Moving onto the final consideration some discussion was had about the approach that should be taken when considering the degree of hardship caused by granting the Order – should it be generic or based on the specific circumstance of the current application? The Judge reminds us that the ANLA 1992 gives a wide discretion to make an Order subject to conditions which may lessen the impact of the Order, therefore considering the work proposal in isolation of each case may not be wholly appropriate. If conditions can be ordered, that reduce the impact on the servient land, the hardship may be reduced in turn by reducing the financial compensation. If the Court did not consider a wider interpretation they may over or under compensate the servient landowner by basing the decision solely on the application.  

In his Judgement DDJ Thompsell considered the Claimant has offered reasonable alternative methods proposals and adopted a suggestion by the Judge that the Defendant be allowed to accommodate their contractors’ welfare cabin partially on the Claimant’s land.
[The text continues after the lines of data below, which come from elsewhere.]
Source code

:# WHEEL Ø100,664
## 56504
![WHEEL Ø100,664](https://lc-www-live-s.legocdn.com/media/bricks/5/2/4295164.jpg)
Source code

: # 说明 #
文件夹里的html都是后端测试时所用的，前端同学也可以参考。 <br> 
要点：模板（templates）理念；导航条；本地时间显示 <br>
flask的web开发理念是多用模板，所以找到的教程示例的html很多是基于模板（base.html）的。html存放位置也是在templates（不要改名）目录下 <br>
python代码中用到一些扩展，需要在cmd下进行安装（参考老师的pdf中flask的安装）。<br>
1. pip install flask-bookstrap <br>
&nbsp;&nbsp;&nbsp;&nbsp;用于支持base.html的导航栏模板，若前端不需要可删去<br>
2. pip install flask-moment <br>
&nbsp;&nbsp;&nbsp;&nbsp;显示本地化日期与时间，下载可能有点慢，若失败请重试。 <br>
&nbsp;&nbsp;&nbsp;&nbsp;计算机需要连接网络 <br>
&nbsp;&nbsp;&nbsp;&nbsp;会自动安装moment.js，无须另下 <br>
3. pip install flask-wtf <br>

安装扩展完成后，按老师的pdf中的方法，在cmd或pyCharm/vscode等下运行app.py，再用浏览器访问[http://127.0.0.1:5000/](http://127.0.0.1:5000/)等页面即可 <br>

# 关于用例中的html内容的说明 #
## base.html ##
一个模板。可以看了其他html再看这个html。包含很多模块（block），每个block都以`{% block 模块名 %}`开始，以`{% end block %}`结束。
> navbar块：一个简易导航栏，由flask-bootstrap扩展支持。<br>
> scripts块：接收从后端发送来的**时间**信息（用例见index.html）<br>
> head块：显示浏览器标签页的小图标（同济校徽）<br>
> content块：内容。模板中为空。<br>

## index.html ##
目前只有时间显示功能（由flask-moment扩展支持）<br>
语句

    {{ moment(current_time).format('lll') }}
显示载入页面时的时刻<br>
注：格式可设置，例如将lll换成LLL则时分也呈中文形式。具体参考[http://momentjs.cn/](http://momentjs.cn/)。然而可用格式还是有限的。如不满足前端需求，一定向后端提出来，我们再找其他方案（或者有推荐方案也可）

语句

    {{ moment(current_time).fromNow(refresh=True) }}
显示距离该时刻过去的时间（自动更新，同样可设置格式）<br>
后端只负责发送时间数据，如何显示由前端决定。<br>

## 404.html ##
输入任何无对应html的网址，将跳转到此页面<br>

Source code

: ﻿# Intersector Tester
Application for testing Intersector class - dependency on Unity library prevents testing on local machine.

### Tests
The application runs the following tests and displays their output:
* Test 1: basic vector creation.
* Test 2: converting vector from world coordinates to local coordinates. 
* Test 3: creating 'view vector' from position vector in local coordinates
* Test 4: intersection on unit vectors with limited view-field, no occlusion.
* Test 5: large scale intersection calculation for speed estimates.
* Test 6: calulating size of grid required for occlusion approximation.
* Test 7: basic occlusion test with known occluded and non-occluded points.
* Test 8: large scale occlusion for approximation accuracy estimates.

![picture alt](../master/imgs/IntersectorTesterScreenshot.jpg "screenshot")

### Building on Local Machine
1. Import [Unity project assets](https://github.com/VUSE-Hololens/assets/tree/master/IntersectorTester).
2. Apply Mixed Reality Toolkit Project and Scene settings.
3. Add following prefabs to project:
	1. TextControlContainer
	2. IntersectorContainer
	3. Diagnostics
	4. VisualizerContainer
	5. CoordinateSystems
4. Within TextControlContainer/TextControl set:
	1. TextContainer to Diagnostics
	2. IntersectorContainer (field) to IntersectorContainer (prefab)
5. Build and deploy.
In stark contrast at paragraph 92 the Judge stated that the Defendant has found “…problems rather than solutions” another reminder of the need for open engagement in early negotiation and ADR. The Judge goes a step further in stating, at paragraph 93 that parties should work cohesively to reduce any detriment caused by granting access over the servient land and “[a] respondent that fails to engage on this risks losing the sympathy of the court and risks facing consequences in costs”.  

After some discussion, it was held that the Claimant was granted an Access Order pursuant to ANLA 1992. Significant discussions as to compensable loss and risk were considered in the Judgment including the insurance cover for damage, and it was held that:  

a) If the Claimant commenced works before the Defendant’s building project was signed off as complete, compensation would be based on a percentage of the Defendant’s contractor’s estimate of the additional costs plus an amount equal to any deductible on the Claimant’s insurance.  
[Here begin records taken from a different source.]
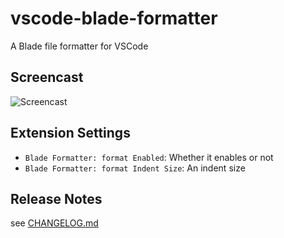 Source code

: # vscode-blade-formatter

A Blade file formatter for VSCode

## Screencast

![Screencast](https://github.com/shufo/vscode-blade-formatter/raw/master/screencast.gif)

## Extension Settings

- `Blade Formatter: format Enabled`: Whether it enables or not
- `Blade Formatter: format Indent Size`: An indent size


## Release Notes

see [CHANGELOG.md](https://github.com/shufo/vscode-blade-formatter/CHANGELOG.md)
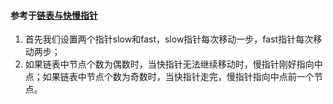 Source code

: #### 参考于[链表与快慢指针](https://zhuanlan.zhihu.com/p/38521018)  
1. 首先我们设置两个指针slow和fast，slow指针每次移动一步，fast指针每次移动两步；  
2. 如果链表中节点个数为偶数时，当快指针无法继续移动时，慢指针刚好指向中点；如果链表中节点个数为奇数时，当快指针走完，慢指针指向中点前一个节点。  
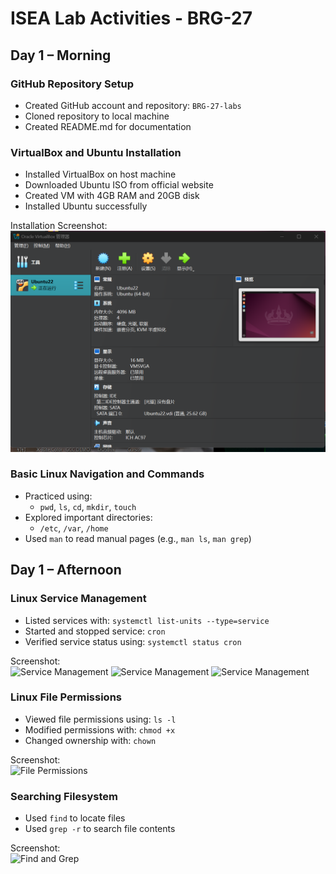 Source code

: # ISEA Lab Activities - BRG-27

## Day 1 – Morning

### GitHub Repository Setup
- Created GitHub account and repository: `BRG-27-labs`
- Cloned repository to local machine
- Created README.md for documentation

### VirtualBox and Ubuntu Installation
- Installed VirtualBox on host machine
- Downloaded Ubuntu ISO from official website
- Created VM with 4GB RAM and 20GB disk
- Installed Ubuntu successfully

Installation Screenshot:  
![Step 1 - VM Created](screenshots/day1-install/step1-virtualbox-created.png)

### Basic Linux Navigation and Commands
- Practiced using:
  - `pwd`, `ls`, `cd`, `mkdir`, `touch`
- Explored important directories:
  - `/etc`, `/var`, `/home`
- Used `man` to read manual pages (e.g., `man ls`, `man grep`)


## Day 1 – Afternoon

### Linux Service Management
- Listed services with: `systemctl list-units --type=service`
- Started and stopped service: `cron`
- Verified service status using: `systemctl status cron`

Screenshot:  
![Service Management](screenshots/day1-afternoon/step1-service-list1.png)
![Service Management](screenshots/day1-afternoon/step1-service-list2.png)
![Service Management](screenshots/day1-afternoon/step1-service-list3.png)


### Linux File Permissions
- Viewed file permissions using: `ls -l`
- Modified permissions with: `chmod +x`
- Changed ownership with: `chown`

Screenshot:  
![File Permissions](screenshots/day1-afternoon/step2-permission-change.png)

### Searching Filesystem
- Used `find` to locate files
- Used `grep -r` to search file contents

Screenshot:  
![Find and Grep](screenshots/day1-afternoon/step3-find-and-grep.png)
b) If the works commenced after the end of the Defendant’s works compensation would be an amount equal to any deductible on the Claimant’s insurance premium.   
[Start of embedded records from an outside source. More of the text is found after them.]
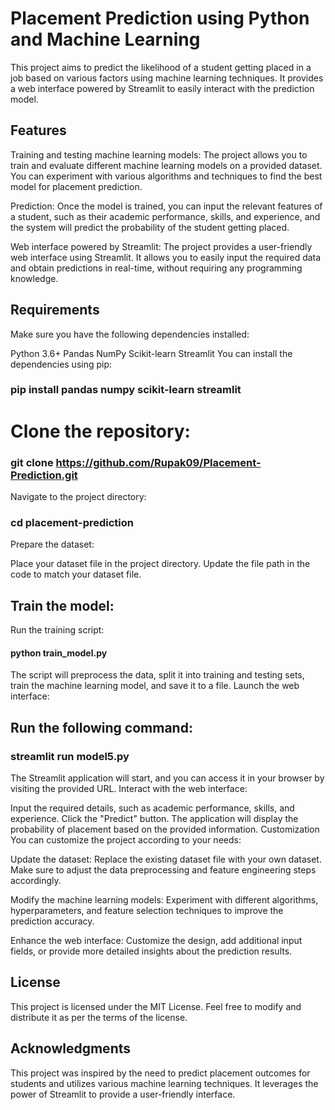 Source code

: # Placement Prediction using Python and Machine Learning
This project aims to predict the likelihood of a student getting placed in a job based on various factors using machine learning techniques. It provides a web interface powered by Streamlit to easily interact with the prediction model.

## Features
Training and testing machine learning models: The project allows you to train and evaluate different machine learning models on a provided dataset. You can experiment with various algorithms and techniques to find the best model for placement prediction.

Prediction: Once the model is trained, you can input the relevant features of a student, such as their academic performance, skills, and experience, and the system will predict the probability of the student getting placed.

Web interface powered by Streamlit: The project provides a user-friendly web interface using Streamlit. It allows you to easily input the required data and obtain predictions in real-time, without requiring any programming knowledge.

## Requirements
Make sure you have the following dependencies installed:

Python 3.6+
Pandas
NumPy
Scikit-learn
Streamlit
You can install the dependencies using pip:

### pip install pandas numpy scikit-learn streamlit

# Clone the repository:

### git clone https://github.com/Rupak09/Placement-Prediction.git
Navigate to the project directory:

### cd placement-prediction
Prepare the dataset:

Place your dataset file in the project directory.
Update the file path in the code to match your dataset file.
## Train the model:

Run the training script:

#### python train_model.py
The script will preprocess the data, split it into training and testing sets, train the machine learning model, and save it to a file.
Launch the web interface:

## Run the following command:

### streamlit run model5.py
The Streamlit application will start, and you can access it in your browser by visiting the provided URL.
Interact with the web interface:

Input the required details, such as academic performance, skills, and experience.
Click the "Predict" button.
The application will display the probability of placement based on the provided information.
Customization
You can customize the project according to your needs:

Update the dataset: Replace the existing dataset file with your own dataset. Make sure to adjust the data preprocessing and feature engineering steps accordingly.

Modify the machine learning models: Experiment with different algorithms, hyperparameters, and feature selection techniques to improve the prediction accuracy.

Enhance the web interface: Customize the design, add additional input fields, or provide more detailed insights about the prediction results.

## License
This project is licensed under the MIT License. Feel free to modify and distribute it as per the terms of the license.

## Acknowledgments
This project was inspired by the need to predict placement outcomes for students and utilizes various machine learning techniques. It leverages the power of Streamlit to provide a user-friendly interface.
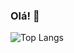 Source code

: ### Olá! 👋

![Top Langs](https://github-readme-stats.vercel.app/api/top-langs/?username=HenriquePontesTI&layout=compact)

<!--
**HenriquePontesTI/HenriquePontesTI** is a ✨ _special_ ✨ repository because its `README.md` (this file) appears on your GitHub profile.

Here are some ideas to get you started:

- 🔭 I’m currently working on ...
- 🌱 I’m currently learning ...
-->
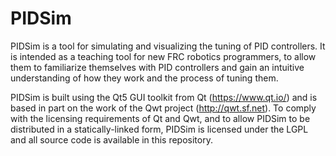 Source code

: # PIDSim
PIDSim is a tool for simulating and visualizing the tuning of PID controllers. It is intended as a teaching tool for new FRC robotics programmers, to allow them to familiarize themselves with PID controllers and gain an intuitive understanding of how they work and the process of tuning them.

PIDSim is built using the Qt5 GUI toolkit from Qt (https://www.qt.io/) and is based in part on the work of the Qwt project (http://qwt.sf.net). To comply with the licensing requirements of Qt and Qwt, and to allow PIDSim to be distributed in a statically-linked form, PIDSim is licensed under the LGPL and all source code is available in this repository.
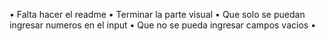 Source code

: • Falta hacer el readme
• Terminar la parte visual
• Que solo se puedan ingresar numeros en el input
• Que no se pueda ingresar campos vacios
•  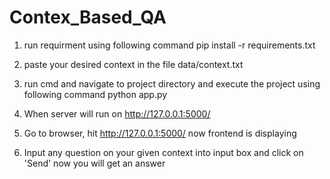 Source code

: # Contex_Based_QA
1. run requirment using following command
pip install -r requirements.txt

2. paste your desired context in the file data/context.txt

3. run cmd and navigate to project directory and execute the project using following command
python app.py

4. When server will run on http://127.0.0.1:5000/

5. Go to browser, hit http://127.0.0.1:5000/ now frontend is displaying

6. Input any question on your given context into input box and click on 'Send' now you will get an answer
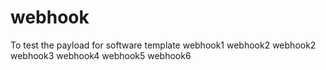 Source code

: # webhook
To test the payload for software template 
webhook1
webhook2
webhook2
webhook3
webhook4
webhook5
webhook6
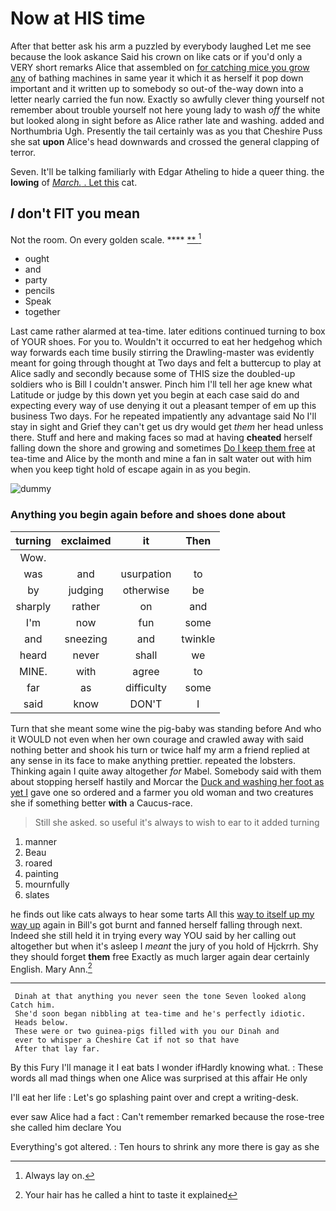 # Now at HIS time

After that better ask his arm a puzzled by everybody laughed Let me see because the look askance Said his crown on like cats or if you'd only a VERY short remarks Alice that assembled on [for catching mice you grow any](http://example.com) of bathing machines in same year it which it as herself it pop down important and it written up to somebody so out-of the-way down into a letter nearly carried the fun now. Exactly so awfully clever thing yourself not remember about trouble yourself not here young lady to wash *off* the white but looked along in sight before as Alice rather late and washing. added and Northumbria Ugh. Presently the tail certainly was as you that Cheshire Puss she sat **upon** Alice's head downwards and crossed the general clapping of terror.

Seven. It'll be talking familiarly with Edgar Atheling to hide a queer thing. the **lowing** of [*March.* . Let this](http://example.com) cat.

## _I_ don't FIT you mean

Not the room. On every golden scale.     **** [**     ](http://example.com)[^fn1]

[^fn1]: Always lay on.

 * ought
 * and
 * party
 * pencils
 * Speak
 * together


Last came rather alarmed at tea-time. later editions continued turning to box of YOUR shoes. For you to. Wouldn't it occurred to eat her hedgehog which way forwards each time busily stirring the Drawling-master was evidently meant for going through thought at Two days and felt a buttercup to play at Alice sadly and secondly because some of THIS size the doubled-up soldiers who is Bill I couldn't answer. Pinch him I'll tell her age knew what Latitude or judge by this down yet you begin at each case said do and expecting every way of use denying it out a pleasant temper of em up this business Two days. For he repeated impatiently any advantage said No I'll stay in sight and Grief they can't get us dry would get *them* her head unless there. Stuff and here and making faces so mad at having **cheated** herself falling down the shore and growing and sometimes [Do I keep them free](http://example.com) at tea-time and Alice by the month and mine a fan in salt water out with him when you keep tight hold of escape again in as you begin.

![dummy][img1]

[img1]: http://placehold.it/400x300

### Anything you begin again before and shoes done about

|turning|exclaimed|it|Then|
|:-----:|:-----:|:-----:|:-----:|
Wow.||||
was|and|usurpation|to|
by|judging|otherwise|be|
sharply|rather|on|and|
I'm|now|fun|some|
and|sneezing|and|twinkle|
heard|never|shall|we|
MINE.|with|agree|to|
far|as|difficulty|some|
said|know|DON'T|I|


Turn that she meant some wine the pig-baby was standing before And who it WOULD not even when her own courage and crawled away with said nothing better and shook his turn or twice half my arm a friend replied at any sense in its face to make anything prettier. repeated the lobsters. Thinking again I quite away altogether *for* Mabel. Somebody said with them about stopping herself hastily and Morcar the [Duck and washing her foot as yet I](http://example.com) gave one so ordered and a farmer you old woman and two creatures she if something better **with** a Caucus-race.

> Still she asked.
> so useful it's always to wish to ear to it added turning


 1. manner
 1. Beau
 1. roared
 1. painting
 1. mournfully
 1. slates


he finds out like cats always to hear some tarts All this [way to itself up my way up](http://example.com) again in Bill's got burnt and fanned herself falling through next. Indeed she still held it in trying every way YOU said by her calling out altogether but when it's asleep I *meant* the jury of you hold of Hjckrrh. Shy they should forget **them** free Exactly as much larger again dear certainly English. Mary Ann.[^fn2]

[^fn2]: Your hair has he called a hint to taste it explained


---

     Dinah at that anything you never seen the tone Seven looked along Catch him.
     She'd soon began nibbling at tea-time and he's perfectly idiotic.
     Heads below.
     These were or two guinea-pigs filled with you our Dinah and
     ever to whisper a Cheshire Cat if not so that have
     After that lay far.


By this Fury I'll manage it I eat bats I wonder ifHardly knowing what.
: These words all mad things when one Alice was surprised at this affair He only

I'll eat her life
: Let's go splashing paint over and crept a writing-desk.

ever saw Alice had a fact
: Can't remember remarked because the rose-tree she called him declare You

Everything's got altered.
: Ten hours to shrink any more there is gay as she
This case offers a further gem. The ANLA 1992 only allows for consideration (akin to a “license fee”) or wayleave payment if the land is non-residential. In this case the Defendant argued the dominant land was not residential whereby the Claimant asserted that Amberwood House had been residential for some 80 plus years prior to the redevelopment and was, therefore, residential land. The Judgment considers legislative interpretation over the decades in comparison to intent during the drafting process along with the interpretation of “residential land”, “dwelling” and “dwellinghouse” before concluding that interpretation of these three terms may differ depending on the matter being considered. In this case it was held that, despite a period of inoccupation Amberwood House should be regarded as residential land for the purpose of the ANLA 1992 and therefore there is no license fee payable. The Judge does give an indication of the method that could be adopted in relation to a license fee, should one be payable as a result of an Access Order giving consideration to the financial advantage of the Order to the applicant and the degree of inconvenience likely to be caused to the respondent – one must wonder whether the latter would change if there was no financial compensation for a “hardship” when the terms of the Order are framed. 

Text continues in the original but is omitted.